O conteúdo dos panfletos condenava a passividade da sociedade alemã, majoritária, mas não total. Os quatro primeiros textos, inspirados em trechos bíblicos, foram elaborados e distribuídos entre 27 de junho e 12 de julho de 1942. Depois, vieram outros, mais políticos, com apelos para que Adolf Hitler fosse combatido e já projetando uma Alemanha que viria desse combate e da eventual vitória. Além dos panfletos, Alexander Schmorell, Hans Scholl e Willi Graf pichavam muros e paredes com as frases “Abaixo Hitler” e “Liberdade”.

Em 18 de fevereiro de 1943, os irmãos Hans e Sophie foram flagrados distribuindo seu sexto e último panfleto na Universidade de Munique. O zelador da universidade os viu e chamou a Gestapo, a temida polícia secreta. Hans ainda tinha em seu bolso o rascunho do que escrevera. Tentou engoli-lo, mas foi pego. Presos, o destino lhes reservou, junto com Christoph Probst, a condenação sumária e a execução na guilhotina, no dia 22 daquele mês. Hans, que ainda sofria a perseguição por ser homossexual, gritou “longa vida à liberdade” antes de morrer. O mesmo ocorreu com os demais integrantes do grupo, entre abril e outubro de 1943.

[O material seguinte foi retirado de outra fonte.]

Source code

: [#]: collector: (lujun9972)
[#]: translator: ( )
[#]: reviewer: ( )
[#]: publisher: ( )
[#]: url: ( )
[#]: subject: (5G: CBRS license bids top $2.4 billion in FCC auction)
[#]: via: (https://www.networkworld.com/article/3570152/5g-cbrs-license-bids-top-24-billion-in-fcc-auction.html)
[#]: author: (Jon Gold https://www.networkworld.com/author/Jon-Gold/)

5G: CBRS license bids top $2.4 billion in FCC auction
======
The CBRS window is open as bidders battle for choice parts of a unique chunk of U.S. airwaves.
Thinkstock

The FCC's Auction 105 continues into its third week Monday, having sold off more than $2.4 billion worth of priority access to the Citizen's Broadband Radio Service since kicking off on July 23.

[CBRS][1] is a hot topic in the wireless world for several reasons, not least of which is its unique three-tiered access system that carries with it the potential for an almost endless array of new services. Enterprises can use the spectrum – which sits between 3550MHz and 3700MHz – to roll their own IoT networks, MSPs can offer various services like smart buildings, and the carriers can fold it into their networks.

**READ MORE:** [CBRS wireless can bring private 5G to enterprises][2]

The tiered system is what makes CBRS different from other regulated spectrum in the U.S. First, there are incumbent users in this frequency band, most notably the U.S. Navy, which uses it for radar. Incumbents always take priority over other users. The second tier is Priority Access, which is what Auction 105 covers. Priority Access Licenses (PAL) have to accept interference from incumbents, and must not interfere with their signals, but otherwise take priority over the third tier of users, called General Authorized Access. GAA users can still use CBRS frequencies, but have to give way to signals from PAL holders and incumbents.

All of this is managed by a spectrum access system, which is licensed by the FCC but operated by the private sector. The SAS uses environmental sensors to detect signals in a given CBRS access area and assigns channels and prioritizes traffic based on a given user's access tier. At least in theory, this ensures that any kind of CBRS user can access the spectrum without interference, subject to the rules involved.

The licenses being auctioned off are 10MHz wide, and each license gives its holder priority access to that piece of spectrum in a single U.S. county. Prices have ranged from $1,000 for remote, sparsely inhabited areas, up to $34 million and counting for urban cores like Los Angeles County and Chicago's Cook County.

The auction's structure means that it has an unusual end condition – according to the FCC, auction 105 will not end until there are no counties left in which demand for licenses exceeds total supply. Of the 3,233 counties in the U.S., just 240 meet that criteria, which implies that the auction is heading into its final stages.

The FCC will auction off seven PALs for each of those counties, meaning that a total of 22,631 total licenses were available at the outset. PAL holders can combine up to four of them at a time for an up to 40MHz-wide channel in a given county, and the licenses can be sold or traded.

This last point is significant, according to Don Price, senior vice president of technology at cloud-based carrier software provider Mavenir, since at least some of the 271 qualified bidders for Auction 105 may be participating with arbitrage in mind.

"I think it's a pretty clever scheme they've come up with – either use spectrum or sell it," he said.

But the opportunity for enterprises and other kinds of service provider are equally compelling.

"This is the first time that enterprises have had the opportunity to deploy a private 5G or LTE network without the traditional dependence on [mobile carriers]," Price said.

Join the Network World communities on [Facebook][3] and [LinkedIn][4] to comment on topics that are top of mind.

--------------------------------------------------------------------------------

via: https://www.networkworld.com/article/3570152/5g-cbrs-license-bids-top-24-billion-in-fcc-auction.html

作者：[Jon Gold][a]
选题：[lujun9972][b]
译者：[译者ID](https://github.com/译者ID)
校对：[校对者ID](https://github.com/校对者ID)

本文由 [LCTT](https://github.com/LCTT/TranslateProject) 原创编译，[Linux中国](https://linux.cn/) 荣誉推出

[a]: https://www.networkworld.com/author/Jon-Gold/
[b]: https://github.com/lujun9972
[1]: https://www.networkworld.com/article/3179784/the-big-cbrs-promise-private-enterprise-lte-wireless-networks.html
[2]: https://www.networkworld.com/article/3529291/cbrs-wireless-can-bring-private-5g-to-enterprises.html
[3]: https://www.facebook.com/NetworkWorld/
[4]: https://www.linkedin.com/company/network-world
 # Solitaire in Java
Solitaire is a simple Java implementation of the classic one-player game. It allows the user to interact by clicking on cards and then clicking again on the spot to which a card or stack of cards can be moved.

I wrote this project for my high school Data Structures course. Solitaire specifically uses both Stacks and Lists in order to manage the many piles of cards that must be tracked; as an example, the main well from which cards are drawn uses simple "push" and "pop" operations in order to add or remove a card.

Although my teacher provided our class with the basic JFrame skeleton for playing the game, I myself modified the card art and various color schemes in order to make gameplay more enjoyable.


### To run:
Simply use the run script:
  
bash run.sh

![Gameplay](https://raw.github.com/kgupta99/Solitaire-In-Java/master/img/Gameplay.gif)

Um dos objetivos do movimento chegou a ser cumprido breve e postumamente: o de fomentar células de resistência ao despotismo. Até o final de 1943, grupos anônimos continuaram copiando e distribuindo os seis panfletos. Oito universitários foram executados por dar seguimento à resistência do Rosa Branca. Aviões britânicos jogaram os panfletos sobre o território alemão durante a guerra, em forte simbolismo de usar a palavra impressa em vez das bombas. O escritor alemão Thomas Mann, que teve a lucidez de emigrar da Alemanha para a Suíça em 1933 (assim que Hitler chegou ao poder), fez um reconhecimento público. Pôs a própria voz a serviço do conteúdo escrito pelos jovens em 27 de junho de 1943, em pronunciamento na BBC.

– Os anos repletos do mais brutal terror, de martírios e execuções, não foram suficientes para quebrar sua resistência – disse o cultuado autor de A Montanha Mágica.

O historiador Rodrigo Trespach, especialista em imigração alemã, diz que “uma das grandes injustiças cometidas para com os alemães é dizer que não houve quem fosse contrário ao nazismo dentro da Alemanha”.

– Em muitos casos, os alemães foram coniventes e agentes ativos do Holocausto. Mas também foram instrumento do horror nazista. Nunca houve uma Alemanha 100% nazista – diz o estudioso.

Trespach enumera “vozes” que se levantaram contra a tirania. Vão de líderes religiosos como o pastor Dietrich Bonhoeffer até outros da Igreja Católica, como Clemens von Galen e Michael von Faulhaber, passando pelas “inúmeras famílias alemãs anônimas que ajudaram a esconder ou prestaram algum tipo de apoio aos perseguidos”.

– O Rosa Branca partiu da juventude, que na época era doutrinada para odiar os judeus – afirma o historiador. – Mesmo dentro de instituições nazistas, os irmãos Scholl e integrantes do grupo foram capazes de perceber o que havia de errado e muito corajosos ao externar de forma pública o que acontecia. Uma frase de Sophia é esclarecedora: “O que escrevemos e falamos é o que muitas pessoas pensam, mas não têm coragem de dizer”.